*What you should do*
Filter task. Return each line of the material that holds the string "akopytov".

───── Dataset records

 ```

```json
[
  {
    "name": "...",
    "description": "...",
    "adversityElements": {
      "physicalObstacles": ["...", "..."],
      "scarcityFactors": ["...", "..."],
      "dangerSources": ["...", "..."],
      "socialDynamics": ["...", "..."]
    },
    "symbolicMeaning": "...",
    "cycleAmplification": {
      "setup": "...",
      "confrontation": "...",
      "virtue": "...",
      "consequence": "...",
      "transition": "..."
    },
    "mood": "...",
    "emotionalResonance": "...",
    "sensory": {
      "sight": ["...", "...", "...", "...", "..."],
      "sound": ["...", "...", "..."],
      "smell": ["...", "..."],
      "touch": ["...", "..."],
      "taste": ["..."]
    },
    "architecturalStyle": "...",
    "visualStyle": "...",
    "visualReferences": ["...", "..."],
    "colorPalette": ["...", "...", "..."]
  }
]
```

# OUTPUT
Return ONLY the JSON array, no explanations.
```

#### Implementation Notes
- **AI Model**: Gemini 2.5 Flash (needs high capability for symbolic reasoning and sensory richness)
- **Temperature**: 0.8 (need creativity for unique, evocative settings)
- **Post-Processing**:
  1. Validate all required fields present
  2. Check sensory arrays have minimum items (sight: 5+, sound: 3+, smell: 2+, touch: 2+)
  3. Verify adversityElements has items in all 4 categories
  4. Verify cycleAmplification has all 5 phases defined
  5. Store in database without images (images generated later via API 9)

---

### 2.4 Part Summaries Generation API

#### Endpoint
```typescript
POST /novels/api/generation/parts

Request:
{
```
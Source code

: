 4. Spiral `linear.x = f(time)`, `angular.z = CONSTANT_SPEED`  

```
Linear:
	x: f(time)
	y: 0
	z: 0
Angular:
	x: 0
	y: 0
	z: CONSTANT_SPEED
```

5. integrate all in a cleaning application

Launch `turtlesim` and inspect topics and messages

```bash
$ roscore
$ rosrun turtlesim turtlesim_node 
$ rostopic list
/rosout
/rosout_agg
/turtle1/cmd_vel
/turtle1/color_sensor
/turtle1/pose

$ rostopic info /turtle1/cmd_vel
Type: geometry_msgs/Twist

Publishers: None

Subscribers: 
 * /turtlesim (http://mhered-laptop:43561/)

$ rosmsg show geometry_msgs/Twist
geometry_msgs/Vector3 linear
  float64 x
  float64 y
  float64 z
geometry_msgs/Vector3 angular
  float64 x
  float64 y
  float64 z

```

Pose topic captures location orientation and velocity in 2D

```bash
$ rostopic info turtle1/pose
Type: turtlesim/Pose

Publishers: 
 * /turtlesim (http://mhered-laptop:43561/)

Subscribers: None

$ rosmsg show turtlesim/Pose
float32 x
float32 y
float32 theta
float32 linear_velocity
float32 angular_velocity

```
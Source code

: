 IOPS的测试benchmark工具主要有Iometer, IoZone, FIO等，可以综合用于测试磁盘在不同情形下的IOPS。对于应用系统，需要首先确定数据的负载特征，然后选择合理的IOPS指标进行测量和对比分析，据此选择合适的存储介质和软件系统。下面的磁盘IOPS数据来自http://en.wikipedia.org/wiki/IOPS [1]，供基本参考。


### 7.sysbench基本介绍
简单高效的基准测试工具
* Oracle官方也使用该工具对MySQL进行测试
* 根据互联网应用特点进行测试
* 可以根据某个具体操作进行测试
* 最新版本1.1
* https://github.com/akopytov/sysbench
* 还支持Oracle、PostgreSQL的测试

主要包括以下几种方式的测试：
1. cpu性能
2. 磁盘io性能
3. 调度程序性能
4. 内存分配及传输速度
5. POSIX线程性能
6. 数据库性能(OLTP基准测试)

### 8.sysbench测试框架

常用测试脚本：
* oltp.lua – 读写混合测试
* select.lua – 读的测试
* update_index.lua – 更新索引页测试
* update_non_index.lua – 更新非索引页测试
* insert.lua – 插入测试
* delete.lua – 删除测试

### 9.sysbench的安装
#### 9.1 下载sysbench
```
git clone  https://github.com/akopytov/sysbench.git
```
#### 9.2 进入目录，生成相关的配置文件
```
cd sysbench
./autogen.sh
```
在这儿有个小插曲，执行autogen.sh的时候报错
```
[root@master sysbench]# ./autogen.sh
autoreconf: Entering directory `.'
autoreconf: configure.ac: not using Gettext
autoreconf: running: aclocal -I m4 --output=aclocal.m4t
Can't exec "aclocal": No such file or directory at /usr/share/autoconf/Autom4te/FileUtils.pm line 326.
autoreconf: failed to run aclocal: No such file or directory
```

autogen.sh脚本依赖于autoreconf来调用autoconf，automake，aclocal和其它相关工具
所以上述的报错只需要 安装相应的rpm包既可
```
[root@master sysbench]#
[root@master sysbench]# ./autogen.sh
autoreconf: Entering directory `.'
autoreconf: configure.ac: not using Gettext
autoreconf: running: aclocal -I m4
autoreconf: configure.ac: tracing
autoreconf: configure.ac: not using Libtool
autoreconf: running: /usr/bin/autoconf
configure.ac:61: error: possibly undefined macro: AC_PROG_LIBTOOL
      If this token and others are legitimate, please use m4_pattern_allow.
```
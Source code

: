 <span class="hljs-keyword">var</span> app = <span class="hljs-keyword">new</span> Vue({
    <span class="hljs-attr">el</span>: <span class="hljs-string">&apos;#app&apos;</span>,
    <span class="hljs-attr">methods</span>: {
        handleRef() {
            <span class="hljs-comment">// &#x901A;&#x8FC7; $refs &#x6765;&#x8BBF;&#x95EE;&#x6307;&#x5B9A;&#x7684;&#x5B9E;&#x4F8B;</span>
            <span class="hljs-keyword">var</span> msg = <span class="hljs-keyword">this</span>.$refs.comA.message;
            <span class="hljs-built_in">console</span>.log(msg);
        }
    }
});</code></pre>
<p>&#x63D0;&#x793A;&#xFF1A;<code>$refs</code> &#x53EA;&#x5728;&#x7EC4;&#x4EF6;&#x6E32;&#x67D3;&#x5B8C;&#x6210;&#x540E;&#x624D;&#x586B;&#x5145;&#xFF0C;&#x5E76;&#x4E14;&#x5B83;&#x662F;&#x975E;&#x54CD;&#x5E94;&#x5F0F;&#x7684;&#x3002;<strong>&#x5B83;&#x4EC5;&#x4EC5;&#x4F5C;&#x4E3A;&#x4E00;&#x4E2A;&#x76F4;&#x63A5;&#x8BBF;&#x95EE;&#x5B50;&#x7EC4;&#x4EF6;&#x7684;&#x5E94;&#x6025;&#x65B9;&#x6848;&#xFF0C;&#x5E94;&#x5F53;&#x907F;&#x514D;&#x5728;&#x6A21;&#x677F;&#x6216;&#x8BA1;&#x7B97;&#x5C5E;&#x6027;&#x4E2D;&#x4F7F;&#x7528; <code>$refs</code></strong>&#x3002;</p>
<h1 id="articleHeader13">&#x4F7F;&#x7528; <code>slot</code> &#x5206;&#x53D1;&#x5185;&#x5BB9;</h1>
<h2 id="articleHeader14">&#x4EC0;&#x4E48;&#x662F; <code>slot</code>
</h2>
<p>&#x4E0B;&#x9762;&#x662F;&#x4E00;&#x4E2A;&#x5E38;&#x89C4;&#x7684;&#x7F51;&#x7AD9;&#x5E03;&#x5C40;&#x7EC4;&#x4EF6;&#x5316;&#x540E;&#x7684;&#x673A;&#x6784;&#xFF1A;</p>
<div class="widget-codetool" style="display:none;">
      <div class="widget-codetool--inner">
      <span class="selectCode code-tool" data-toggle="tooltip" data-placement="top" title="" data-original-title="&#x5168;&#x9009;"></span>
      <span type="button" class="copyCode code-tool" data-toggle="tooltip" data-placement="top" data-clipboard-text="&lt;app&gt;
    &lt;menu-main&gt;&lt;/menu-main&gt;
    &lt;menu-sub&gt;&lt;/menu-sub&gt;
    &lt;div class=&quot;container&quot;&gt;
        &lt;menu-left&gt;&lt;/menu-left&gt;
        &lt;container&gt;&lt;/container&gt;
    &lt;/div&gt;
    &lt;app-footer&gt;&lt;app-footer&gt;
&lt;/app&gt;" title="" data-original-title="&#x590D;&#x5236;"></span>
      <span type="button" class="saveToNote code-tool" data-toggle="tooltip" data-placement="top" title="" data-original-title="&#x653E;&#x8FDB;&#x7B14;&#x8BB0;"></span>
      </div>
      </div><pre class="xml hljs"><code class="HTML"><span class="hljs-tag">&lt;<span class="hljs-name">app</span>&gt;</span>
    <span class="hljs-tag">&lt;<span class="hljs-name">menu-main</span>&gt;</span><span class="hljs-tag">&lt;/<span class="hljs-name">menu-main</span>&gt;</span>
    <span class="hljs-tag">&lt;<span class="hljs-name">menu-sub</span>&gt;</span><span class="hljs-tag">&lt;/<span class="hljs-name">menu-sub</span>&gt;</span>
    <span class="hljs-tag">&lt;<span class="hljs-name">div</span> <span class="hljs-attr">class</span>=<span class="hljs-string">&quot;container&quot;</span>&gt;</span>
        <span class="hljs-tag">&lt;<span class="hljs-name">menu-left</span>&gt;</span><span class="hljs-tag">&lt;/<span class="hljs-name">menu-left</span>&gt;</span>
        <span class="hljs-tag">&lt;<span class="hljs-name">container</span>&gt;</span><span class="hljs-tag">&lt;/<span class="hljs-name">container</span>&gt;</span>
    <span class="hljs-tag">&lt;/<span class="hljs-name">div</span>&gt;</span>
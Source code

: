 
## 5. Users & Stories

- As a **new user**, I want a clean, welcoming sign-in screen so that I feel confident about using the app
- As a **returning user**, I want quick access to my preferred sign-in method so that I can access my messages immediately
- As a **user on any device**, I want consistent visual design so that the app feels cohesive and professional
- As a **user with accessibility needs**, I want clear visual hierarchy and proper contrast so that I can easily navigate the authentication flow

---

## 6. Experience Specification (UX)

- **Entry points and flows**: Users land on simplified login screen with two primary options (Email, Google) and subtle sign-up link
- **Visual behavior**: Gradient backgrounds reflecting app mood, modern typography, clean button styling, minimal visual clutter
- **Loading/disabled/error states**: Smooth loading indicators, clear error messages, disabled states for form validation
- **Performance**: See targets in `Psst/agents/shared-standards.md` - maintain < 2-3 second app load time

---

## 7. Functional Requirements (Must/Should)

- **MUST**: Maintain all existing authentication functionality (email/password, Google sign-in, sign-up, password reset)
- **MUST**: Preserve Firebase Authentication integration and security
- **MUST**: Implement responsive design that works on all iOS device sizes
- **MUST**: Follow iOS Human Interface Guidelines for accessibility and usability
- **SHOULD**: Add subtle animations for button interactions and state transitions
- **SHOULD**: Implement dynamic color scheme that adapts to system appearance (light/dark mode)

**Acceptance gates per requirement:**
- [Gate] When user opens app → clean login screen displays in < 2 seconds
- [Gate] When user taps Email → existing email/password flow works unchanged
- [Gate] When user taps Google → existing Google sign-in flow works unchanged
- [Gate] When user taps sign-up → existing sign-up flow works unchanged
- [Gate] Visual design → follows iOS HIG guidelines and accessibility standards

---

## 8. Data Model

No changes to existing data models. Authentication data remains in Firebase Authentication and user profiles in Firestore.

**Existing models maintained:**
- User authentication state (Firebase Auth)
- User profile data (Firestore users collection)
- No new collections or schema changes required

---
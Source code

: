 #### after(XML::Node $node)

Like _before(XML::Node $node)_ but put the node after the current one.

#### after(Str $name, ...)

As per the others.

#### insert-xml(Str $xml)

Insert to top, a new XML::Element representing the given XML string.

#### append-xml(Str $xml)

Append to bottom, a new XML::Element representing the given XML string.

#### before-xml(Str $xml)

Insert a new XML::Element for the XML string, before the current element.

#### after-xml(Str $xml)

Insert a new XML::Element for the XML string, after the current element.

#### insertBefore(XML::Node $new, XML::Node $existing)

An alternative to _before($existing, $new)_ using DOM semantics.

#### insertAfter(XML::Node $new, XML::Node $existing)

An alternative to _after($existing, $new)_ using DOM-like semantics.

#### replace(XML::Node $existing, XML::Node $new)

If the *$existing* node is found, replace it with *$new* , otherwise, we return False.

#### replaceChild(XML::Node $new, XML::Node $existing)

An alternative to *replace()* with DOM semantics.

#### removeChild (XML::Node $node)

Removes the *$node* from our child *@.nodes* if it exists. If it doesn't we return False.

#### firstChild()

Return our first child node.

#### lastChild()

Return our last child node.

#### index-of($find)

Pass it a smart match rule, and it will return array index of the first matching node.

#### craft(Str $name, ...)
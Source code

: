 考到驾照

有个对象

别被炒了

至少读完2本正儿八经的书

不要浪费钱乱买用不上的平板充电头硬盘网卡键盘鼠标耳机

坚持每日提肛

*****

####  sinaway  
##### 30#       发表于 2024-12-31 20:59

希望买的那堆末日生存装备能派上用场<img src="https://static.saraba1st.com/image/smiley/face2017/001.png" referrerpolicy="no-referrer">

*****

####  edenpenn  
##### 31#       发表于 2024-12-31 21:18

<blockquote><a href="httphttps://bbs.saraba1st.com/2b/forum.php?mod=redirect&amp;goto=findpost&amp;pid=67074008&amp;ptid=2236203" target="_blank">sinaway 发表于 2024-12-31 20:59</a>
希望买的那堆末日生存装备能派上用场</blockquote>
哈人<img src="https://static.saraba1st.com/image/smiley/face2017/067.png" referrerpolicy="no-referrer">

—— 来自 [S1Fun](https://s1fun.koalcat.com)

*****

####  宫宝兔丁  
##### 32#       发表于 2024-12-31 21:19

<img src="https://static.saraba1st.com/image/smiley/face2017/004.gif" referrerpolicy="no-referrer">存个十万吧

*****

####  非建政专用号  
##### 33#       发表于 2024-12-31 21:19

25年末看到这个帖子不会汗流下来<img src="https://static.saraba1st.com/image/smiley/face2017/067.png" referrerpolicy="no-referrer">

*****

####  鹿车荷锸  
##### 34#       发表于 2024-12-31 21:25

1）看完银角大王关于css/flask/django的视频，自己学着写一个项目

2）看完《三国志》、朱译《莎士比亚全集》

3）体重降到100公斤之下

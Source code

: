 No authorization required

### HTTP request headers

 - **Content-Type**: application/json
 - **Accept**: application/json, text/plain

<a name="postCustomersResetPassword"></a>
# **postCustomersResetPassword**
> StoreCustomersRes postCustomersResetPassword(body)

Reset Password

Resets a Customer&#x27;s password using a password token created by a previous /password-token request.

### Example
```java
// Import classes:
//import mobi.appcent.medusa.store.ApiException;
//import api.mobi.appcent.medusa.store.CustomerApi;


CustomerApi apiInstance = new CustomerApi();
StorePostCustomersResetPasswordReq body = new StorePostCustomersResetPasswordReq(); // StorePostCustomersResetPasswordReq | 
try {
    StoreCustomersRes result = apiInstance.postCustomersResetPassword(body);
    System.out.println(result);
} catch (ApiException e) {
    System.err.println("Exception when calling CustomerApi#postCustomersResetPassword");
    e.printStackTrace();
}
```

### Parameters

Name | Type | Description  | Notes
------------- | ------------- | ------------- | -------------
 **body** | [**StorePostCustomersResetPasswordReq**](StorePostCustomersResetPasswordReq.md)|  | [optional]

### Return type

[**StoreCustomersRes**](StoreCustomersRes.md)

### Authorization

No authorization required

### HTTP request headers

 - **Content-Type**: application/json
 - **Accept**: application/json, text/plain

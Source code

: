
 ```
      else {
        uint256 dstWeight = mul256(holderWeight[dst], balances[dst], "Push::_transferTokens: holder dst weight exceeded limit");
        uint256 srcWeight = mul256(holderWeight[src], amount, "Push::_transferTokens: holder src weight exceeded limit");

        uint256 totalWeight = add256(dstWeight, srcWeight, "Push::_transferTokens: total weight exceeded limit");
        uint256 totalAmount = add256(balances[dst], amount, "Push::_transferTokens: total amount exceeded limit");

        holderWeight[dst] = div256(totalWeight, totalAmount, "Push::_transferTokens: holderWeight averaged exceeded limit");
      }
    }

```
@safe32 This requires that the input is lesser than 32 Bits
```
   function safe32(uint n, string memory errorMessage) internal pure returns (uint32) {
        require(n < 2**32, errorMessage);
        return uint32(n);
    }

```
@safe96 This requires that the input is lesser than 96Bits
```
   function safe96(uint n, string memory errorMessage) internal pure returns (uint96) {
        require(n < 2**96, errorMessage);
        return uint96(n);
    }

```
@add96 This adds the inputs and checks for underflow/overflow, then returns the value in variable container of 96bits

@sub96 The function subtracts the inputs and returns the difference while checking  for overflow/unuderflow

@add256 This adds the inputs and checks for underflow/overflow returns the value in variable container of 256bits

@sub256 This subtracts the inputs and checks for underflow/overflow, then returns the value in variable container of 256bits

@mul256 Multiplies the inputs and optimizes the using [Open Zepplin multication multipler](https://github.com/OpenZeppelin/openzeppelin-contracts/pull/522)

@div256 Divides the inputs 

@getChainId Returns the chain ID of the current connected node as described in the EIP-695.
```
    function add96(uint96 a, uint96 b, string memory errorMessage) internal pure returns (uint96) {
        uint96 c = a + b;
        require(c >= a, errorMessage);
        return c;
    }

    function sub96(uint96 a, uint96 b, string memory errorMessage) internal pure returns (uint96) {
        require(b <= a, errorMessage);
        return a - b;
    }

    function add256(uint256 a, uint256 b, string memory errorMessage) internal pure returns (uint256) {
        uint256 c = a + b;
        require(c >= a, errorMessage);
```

──────────

*Reply to the exercise*
* https://github.com/akopytov/sysbench
git clone  https://github.com/akopytov/sysbench.git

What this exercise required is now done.